Ces trois touchers sont intégrés dans chaque séance pour un travail complet et harmonieux. Nous faisons appel à différents touchers pour trouver ce qui convient le mieux au moment de la séance. C’est pour cette raison que toutes les pratiques corporelles ont leur utilité.
ADN : Est-ce que vous animez des ateliers ou intervenez dans des lieux comme des associations, des hôpitaux ?
BA : Notre centre a développé plusieurs programmes de partenariats avec des universités et hôpitaux, permettant aux stagiaires de faire de premiers pas dans le milieu professionnel.
Nous avons 2 partenariats actuels :
- Des séances auprès du personnel médical de l’hôpital Tenon et de l’hôpital Trousseau à Paris.
- Des interventions shiatsu et massage sur chaise à l’université de Nanterre.

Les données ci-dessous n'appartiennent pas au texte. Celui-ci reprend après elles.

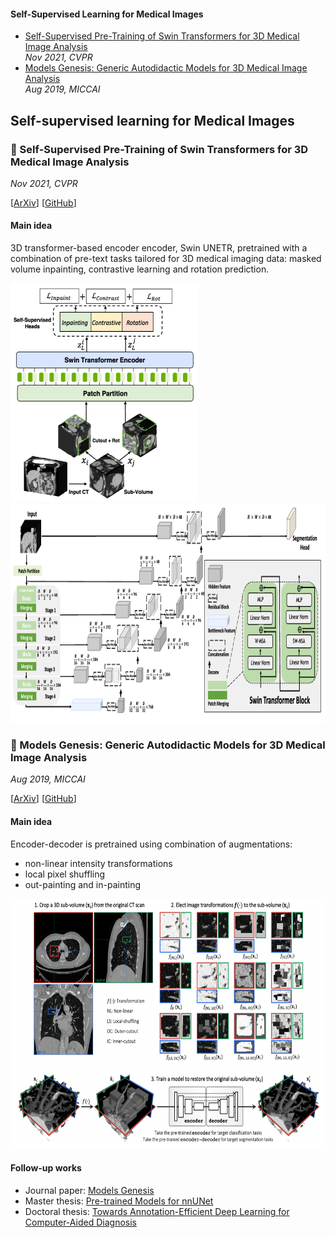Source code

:#### Self-Supervised Learning for Medical Images
- [Self-Supervised Pre-Training of Swin Transformers for 3D Medical Image Analysis](#small_blue_diamond-self-supervised-pre-training-of-swin-transformers-for-3d-medical-image-analysis)    
_Nov 2021, CVPR_
- [Models Genesis: Generic Autodidactic Models for 3D Medical Image Analysis](#small_blue_diamond-models-genesis-generic-autodidactic-models-for-3d-medical-image-analysis)    
_Aug 2019, MICCAI_

## Self-supervised learning for Medical Images

### :small_blue_diamond: Self-Supervised Pre-Training of Swin Transformers for 3D Medical Image Analysis
_Nov 2021, CVPR_  

[[ArXiv](https://arxiv.org/abs/2111.14791)]
[[GitHub](https://github.com/Project-MONAI/research-contributions/tree/main/SwinUNETR)]

#### Main idea
3D transformer-based encoder encoder, Swin UNETR, pretrained with a combination of pre-text tasks tailored
for 3D medical imaging data: masked volume inpainting, contrastive learning and rotation prediction.

<p float="left">
  <img src="medical_self_supervised_learning_images/swin_framework.png" width="300" height="350" />
  <img src="medical_self_supervised_learning_images/swin_architecture.png" width="700" height="350" />
</p>

### :small_blue_diamond: Models Genesis: Generic Autodidactic Models for 3D Medical Image Analysis
_Aug 2019, MICCAI_  

[[ArXiv](https://arxiv.org/abs/1908.06912)]
[[GitHub](https://github.com/MrGiovanni/ModelsGenesis)]

#### Main idea
Encoder-decoder is pretrained using combination of augmentations:
- non-linear intensity transformations
- local pixel shuffling
- out-painting and in-painting  

<img src="medical_self_supervised_learning_images/models_genesis_framework.png" height="400" />

#### Follow-up works
- Journal paper: [Models Genesis](https://arxiv.org/abs/2004.07882)
- Master thesis: [Pre-trained Models for nnUNet](https://keep.lib.asu.edu/_flysystem/fedora/c7/Bajpai_asu_0010N_20597.pdf)
- Doctoral thesis: [Towards Annotation-Efficient Deep Learning for Computer-Aided Diagnosis](https://keep.lib.asu.edu/_flysystem/fedora/c7/Zhou_asu_0010E_21043.pdf)
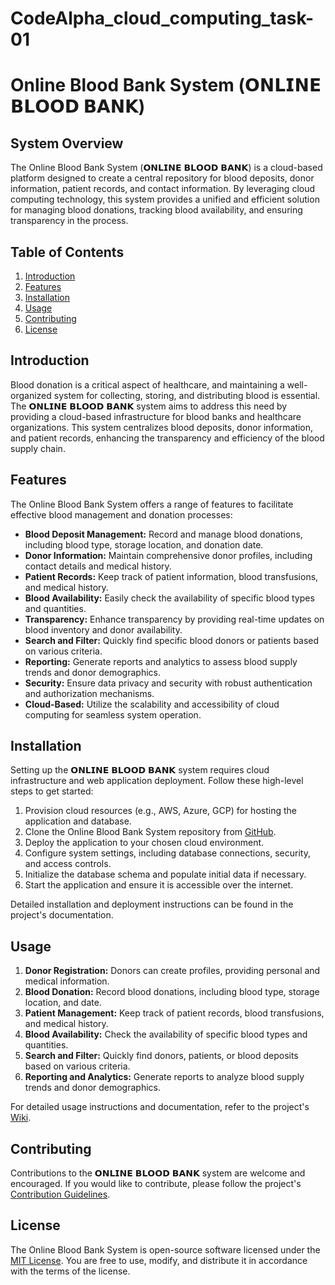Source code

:# CodeAlpha_cloud_computing_task-01
# Online Blood Bank System (𝗢𝗡𝗟𝗜𝗡𝗘 𝗕𝗟𝗢𝗢𝗗 𝗕𝗔𝗡𝗞)

## System Overview
The Online Blood Bank System (𝗢𝗡𝗟𝗜𝗡𝗘 𝗕𝗟𝗢𝗢𝗗 𝗕𝗔𝗡𝗞) is a cloud-based platform designed to create a central repository for blood deposits, donor information, patient records, and contact information. By leveraging cloud computing technology, this system provides a unified and efficient solution for managing blood donations, tracking blood availability, and ensuring transparency in the process.

## Table of Contents
1. [Introduction](#introduction)
2. [Features](#features)
3. [Installation](#installation)
4. [Usage](#usage)
5. [Contributing](#contributing)
6. [License](#license)

## Introduction
Blood donation is a critical aspect of healthcare, and maintaining a well-organized system for collecting, storing, and distributing blood is essential. The 𝗢𝗡𝗟𝗜𝗡𝗘 𝗕𝗟𝗢𝗢𝗗 𝗕𝗔𝗡𝗞 system aims to address this need by providing a cloud-based infrastructure for blood banks and healthcare organizations. This system centralizes blood deposits, donor information, and patient records, enhancing the transparency and efficiency of the blood supply chain.

## Features
The Online Blood Bank System offers a range of features to facilitate effective blood management and donation processes:

- **Blood Deposit Management:** Record and manage blood donations, including blood type, storage location, and donation date.
- **Donor Information:** Maintain comprehensive donor profiles, including contact details and medical history.
- **Patient Records:** Keep track of patient information, blood transfusions, and medical history.
- **Blood Availability:** Easily check the availability of specific blood types and quantities.
- **Transparency:** Enhance transparency by providing real-time updates on blood inventory and donor availability.
- **Search and Filter:** Quickly find specific blood donors or patients based on various criteria.
- **Reporting:** Generate reports and analytics to assess blood supply trends and donor demographics.
- **Security:** Ensure data privacy and security with robust authentication and authorization mechanisms.
- **Cloud-Based:** Utilize the scalability and accessibility of cloud computing for seamless system operation.

## Installation
Setting up the 𝗢𝗡𝗟𝗜𝗡𝗘 𝗕𝗟𝗢𝗢𝗗 𝗕𝗔𝗡𝗞 system requires cloud infrastructure and web application deployment. Follow these high-level steps to get started:

1. Provision cloud resources (e.g., AWS, Azure, GCP) for hosting the application and database.
2. Clone the Online Blood Bank System repository from [GitHub](https://github.com/your-repo-url).
3. Deploy the application to your chosen cloud environment.
4. Configure system settings, including database connections, security, and access controls.
5. Initialize the database schema and populate initial data if necessary.
6. Start the application and ensure it is accessible over the internet.

Detailed installation and deployment instructions can be found in the project's documentation.

## Usage
1. **Donor Registration:** Donors can create profiles, providing personal and medical information.
2. **Blood Donation:** Record blood donations, including blood type, storage location, and date.
3. **Patient Management:** Keep track of patient records, blood transfusions, and medical history.
4. **Blood Availability:** Check the availability of specific blood types and quantities.
5. **Search and Filter:** Quickly find donors, patients, or blood deposits based on various criteria.
6. **Reporting and Analytics:** Generate reports to analyze blood supply trends and donor demographics.

For detailed usage instructions and documentation, refer to the project's [Wiki](https://github.com/your-repo-url/wiki).

## Contributing
Contributions to the 𝗢𝗡𝗟𝗜𝗡𝗘 𝗕𝗟𝗢𝗢𝗗 𝗕𝗔𝗡𝗞 system are welcome and encouraged. If you would like to contribute, please follow the project's [Contribution Guidelines](CONTRIBUTING.md).

## License
The Online Blood Bank System is open-source software licensed under the [MIT License](LICENSE). You are free to use, modify, and distribute it in accordance with the terms of the license.

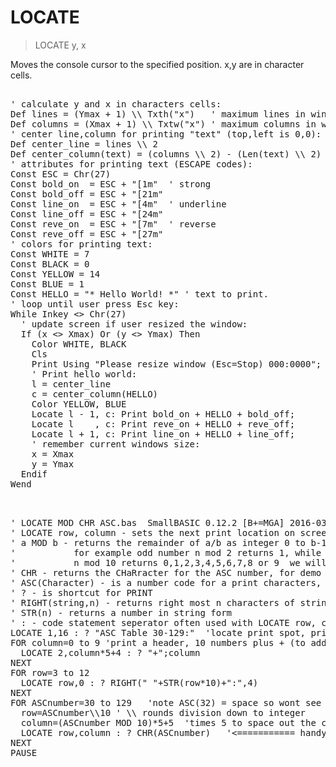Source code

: # LOCATE

> LOCATE y, x

Moves the console cursor to the specified position. x,y are in character cells.

<pre>

' calculate y and x in characters cells:
Def lines = (Ymax + 1) \\ Txth("x")   ' maximum lines in window
Def columns = (Xmax + 1) \\ Txtw("x") ' maximum columns in window
' center line,column for printing "text" (top,left is 0,0):
Def center_line = lines \\ 2
Def center_column(text) = (columns \\ 2) - (Len(text) \\ 2)
' attributes for printing text (ESCAPE codes):
Const ESC = Chr(27)
Const bold_on  = ESC + "[1m"  ' strong
Const bold_off = ESC + "[21m"
Const line_on  = ESC + "[4m"  ' underline
Const line_off = ESC + "[24m"
Const reve_on  = ESC + "[7m"  ' reverse
Const reve_off = ESC + "[27m"
' colors for printing text:
Const WHITE = 7
Const BLACK = 0
Const YELLOW = 14
Const BLUE = 1
Const HELLO = "* Hello World! *" ' text to print.
' loop until user press Esc key:
While Inkey <> Chr(27)
  ' update screen if user resized the window:
  If (x <> Xmax) Or (y <> Ymax) Then
    Color WHITE, BLACK
    Cls
    Print Using "Please resize window (Esc=Stop) 000:0000"; lines, columns;
    ' Print hello world:
    l = center_line
    c = center_column(HELLO)
    Color YELLOW, BLUE
    Locate l - 1, c: Print bold_on + HELLO + bold_off;
    Locate l    , c: Print reve_on + HELLO + reve_off;
    Locate l + 1, c: Print line_on + HELLO + line_off;
    ' remember current windows size:
    x = Xmax
    y = Ymax
  Endif
Wend

</pre>

<pre>

' LOCATE MOD CHR ASC.bas  SmallBASIC 0.12.2 [B+=MGA] 2016-03-23
' LOCATE row, column - sets the next print location on screen, rows down, columns across
' a MOD b - returns the remainder of a/b as integer 0 to b-1
'           for example odd number n mod 2 returns 1, while even number n mod 2 returns 0
'           n mod 10 returns 0,1,2,3,4,5,6,7,8 or 9  we will use this in demo
' CHR - returns the CHaRracter for the ASC number, for demo we will print a chart of CHR for ASC numbers 30-129
' ASC(Character) - is a number code for a print characters, 32 is the code for a space
' ? - is shortcut for PRINT
' RIGHT(string,n) - returns right most n characters of string
' STR(n) - returns a number in string form
' : - code statement seperator often used with LOCATE row, column : ? string
LOCATE 1,16 : ? "ASC Table 30-129:"  'locate print spot, print title for our chart
FOR column=0 to 9 'print a header, 10 numbers plus + (to add to row value)
  LOCATE 2,column*5+4 : ? "+";column
NEXT
FOR row=3 to 12
  LOCATE row,0 : ? RIGHT(" "+STR(row*10)+":",4)
NEXT
FOR ASCnumber=30 to 129   'note ASC(32) = space so wont see anything in Table
  row=ASCnumber\\10 ' \\ rounds division down to integer
  column=(ASCnumber MOD 10)*5+5  'times 5 to space out the characters printed plus 5 for column labels
  LOCATE row,column : ? CHR(ASCnumber)   '<=========== handy reference
NEXT
PAUSE

</pre>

D’autres projets sont en cours. L’un porte sur les patients de l’hôpital Tenon, du shiatsu pour un groupe de femmes qui ont subi des mastectomies et qui sont suivies dans un groupe de parole animé par une psychologue et une infirmière. L’autre est d’accompagner un groupe d’enfants autistes au service pédopsychologie de l’hôpital la Salpêtrière ainsi que des ateliers de mouvement pour le personnel lors des journées de formation professionnelle.
ADN : Vous avez pratiqué en Italie, aux Etats-Unis et en France. Quelles sont pour vous les différences notables entre ces pays ?

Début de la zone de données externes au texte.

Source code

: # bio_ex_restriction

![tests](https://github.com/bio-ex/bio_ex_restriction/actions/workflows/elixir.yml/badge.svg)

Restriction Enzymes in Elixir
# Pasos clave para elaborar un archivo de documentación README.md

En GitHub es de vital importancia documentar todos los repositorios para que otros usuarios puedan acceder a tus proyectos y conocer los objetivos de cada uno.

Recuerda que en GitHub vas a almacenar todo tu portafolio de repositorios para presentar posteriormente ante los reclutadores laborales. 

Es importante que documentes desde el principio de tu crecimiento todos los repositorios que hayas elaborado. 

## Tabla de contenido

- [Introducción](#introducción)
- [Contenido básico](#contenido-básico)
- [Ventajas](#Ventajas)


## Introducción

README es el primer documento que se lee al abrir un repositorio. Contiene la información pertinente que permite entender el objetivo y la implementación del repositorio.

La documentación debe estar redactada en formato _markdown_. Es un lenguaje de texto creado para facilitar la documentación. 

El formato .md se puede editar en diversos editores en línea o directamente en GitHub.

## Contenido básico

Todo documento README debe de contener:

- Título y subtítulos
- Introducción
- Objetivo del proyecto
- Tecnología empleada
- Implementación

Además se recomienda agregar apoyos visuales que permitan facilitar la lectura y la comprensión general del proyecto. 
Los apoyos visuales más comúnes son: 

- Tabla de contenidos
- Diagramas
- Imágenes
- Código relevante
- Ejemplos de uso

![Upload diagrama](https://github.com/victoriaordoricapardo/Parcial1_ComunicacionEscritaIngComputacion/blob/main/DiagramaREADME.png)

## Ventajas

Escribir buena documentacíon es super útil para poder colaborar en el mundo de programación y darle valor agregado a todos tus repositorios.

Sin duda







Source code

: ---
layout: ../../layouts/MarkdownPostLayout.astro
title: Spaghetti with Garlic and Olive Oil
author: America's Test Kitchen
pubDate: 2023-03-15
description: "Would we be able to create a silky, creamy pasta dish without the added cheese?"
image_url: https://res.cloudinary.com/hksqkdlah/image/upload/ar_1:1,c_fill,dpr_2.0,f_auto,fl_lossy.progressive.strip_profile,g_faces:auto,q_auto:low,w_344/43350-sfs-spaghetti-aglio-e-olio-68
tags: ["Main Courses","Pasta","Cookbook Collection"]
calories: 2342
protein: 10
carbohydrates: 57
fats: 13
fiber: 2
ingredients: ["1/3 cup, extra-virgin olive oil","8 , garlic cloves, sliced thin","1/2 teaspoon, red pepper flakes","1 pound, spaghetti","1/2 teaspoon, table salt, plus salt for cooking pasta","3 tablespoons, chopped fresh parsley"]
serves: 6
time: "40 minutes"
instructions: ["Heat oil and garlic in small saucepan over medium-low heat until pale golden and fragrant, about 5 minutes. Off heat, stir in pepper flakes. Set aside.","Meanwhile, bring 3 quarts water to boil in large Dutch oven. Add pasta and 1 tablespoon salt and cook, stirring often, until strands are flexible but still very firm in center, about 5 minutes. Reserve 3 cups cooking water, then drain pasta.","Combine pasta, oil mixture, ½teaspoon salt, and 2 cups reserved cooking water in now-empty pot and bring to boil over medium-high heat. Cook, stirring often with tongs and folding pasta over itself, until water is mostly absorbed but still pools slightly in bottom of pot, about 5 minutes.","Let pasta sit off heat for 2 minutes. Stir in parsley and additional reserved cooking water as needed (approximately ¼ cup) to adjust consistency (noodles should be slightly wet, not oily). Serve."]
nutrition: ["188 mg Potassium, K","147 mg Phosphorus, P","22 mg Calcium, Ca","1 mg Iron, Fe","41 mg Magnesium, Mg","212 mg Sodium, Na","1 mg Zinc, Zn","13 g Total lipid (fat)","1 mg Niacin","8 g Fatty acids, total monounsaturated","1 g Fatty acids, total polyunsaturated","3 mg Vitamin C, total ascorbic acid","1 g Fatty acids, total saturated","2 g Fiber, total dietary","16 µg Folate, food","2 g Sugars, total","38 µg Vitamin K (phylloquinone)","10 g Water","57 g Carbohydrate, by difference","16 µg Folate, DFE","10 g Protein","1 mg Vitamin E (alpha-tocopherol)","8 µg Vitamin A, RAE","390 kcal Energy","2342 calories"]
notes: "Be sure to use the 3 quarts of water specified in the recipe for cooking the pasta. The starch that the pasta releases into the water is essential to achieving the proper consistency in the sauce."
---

BA : Même si la discipline ne change pas, la culture dans laquelle elle est transmise l’influence inévitablement. Certains codes culturels sont différents et on peut donc parfois mal interpréter les concepts théoriques. Mais en général tout se passe très bien.
Je ne pense pas qu’il soit possible de garder un pur style traditionnel. Pour moi, toutes ces influences culturelles enrichissent la pratique.

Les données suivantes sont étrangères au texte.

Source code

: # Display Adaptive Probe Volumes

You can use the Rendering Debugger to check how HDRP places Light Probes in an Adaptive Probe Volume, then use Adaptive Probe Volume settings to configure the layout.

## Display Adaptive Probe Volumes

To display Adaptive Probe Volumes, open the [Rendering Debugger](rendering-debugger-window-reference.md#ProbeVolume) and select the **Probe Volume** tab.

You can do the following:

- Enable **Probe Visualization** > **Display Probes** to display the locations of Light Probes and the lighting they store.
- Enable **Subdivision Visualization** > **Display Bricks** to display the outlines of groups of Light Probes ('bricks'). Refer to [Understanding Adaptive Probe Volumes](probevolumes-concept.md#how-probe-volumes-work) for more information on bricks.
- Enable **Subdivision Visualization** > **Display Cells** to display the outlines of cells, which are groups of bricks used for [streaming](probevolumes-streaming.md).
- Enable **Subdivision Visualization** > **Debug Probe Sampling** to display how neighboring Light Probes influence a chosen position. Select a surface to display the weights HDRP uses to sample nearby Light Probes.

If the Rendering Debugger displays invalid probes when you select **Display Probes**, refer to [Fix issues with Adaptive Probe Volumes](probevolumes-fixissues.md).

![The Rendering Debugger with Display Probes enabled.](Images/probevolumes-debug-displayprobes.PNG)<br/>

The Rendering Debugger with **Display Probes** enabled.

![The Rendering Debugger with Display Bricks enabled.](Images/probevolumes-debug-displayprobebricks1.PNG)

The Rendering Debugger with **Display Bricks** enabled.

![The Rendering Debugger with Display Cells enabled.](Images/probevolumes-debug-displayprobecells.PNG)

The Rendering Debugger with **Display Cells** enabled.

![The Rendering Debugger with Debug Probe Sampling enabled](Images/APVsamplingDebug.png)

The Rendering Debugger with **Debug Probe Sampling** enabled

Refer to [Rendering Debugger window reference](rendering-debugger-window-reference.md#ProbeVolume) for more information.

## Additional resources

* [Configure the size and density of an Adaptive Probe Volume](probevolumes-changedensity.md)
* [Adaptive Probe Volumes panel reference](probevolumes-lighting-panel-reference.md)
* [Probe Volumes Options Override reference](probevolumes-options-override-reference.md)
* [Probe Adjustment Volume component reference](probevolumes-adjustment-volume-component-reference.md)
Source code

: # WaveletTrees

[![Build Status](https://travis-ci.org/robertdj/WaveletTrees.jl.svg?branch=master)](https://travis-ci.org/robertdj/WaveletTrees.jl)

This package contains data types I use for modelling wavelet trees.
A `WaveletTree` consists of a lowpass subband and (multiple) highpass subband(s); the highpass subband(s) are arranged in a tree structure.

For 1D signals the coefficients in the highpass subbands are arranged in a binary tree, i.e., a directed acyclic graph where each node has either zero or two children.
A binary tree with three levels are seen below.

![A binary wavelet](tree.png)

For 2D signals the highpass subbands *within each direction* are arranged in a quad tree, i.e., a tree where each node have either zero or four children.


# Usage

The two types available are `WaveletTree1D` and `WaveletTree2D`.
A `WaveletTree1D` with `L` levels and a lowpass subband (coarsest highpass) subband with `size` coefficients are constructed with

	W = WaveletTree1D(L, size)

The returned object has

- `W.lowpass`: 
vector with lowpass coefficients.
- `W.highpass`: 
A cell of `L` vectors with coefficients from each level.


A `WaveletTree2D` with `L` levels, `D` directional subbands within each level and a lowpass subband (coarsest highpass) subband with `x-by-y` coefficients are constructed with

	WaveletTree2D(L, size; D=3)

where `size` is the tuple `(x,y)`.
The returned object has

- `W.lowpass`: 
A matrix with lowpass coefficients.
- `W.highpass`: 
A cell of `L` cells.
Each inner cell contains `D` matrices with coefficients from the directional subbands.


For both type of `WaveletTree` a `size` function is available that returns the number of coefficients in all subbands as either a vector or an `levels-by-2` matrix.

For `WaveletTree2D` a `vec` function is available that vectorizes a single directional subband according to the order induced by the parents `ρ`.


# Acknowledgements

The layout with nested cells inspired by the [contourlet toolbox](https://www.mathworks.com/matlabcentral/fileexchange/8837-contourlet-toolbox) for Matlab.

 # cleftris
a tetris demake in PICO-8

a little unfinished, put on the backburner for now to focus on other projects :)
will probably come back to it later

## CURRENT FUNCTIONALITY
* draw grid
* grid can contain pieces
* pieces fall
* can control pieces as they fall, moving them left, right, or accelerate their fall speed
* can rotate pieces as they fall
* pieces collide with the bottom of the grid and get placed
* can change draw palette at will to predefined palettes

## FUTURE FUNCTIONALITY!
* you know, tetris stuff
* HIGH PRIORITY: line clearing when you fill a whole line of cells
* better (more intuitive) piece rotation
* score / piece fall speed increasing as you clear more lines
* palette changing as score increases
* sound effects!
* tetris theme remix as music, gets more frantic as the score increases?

Cela étant dit, la pratique du shiatsu est sans frontières et universelle. On peut communiquer avec les mains de cœur à cœur sans parler la même langue.
ADN : Avant de terminer, auriez-vous d’autres points à ajouter ou des actualités à partager avec nos lecteurs ?
BA : Non, tout simplement j’invite les personnes curieuses de cette pratique à venir découvrir notre centre !
ADN : Merci Barbara pour ce temps de partage, grazie mille
BA : Grazie à vous Antoine pour le travail que vous faites pour faire découvrir cette belle pratique à un plus large public.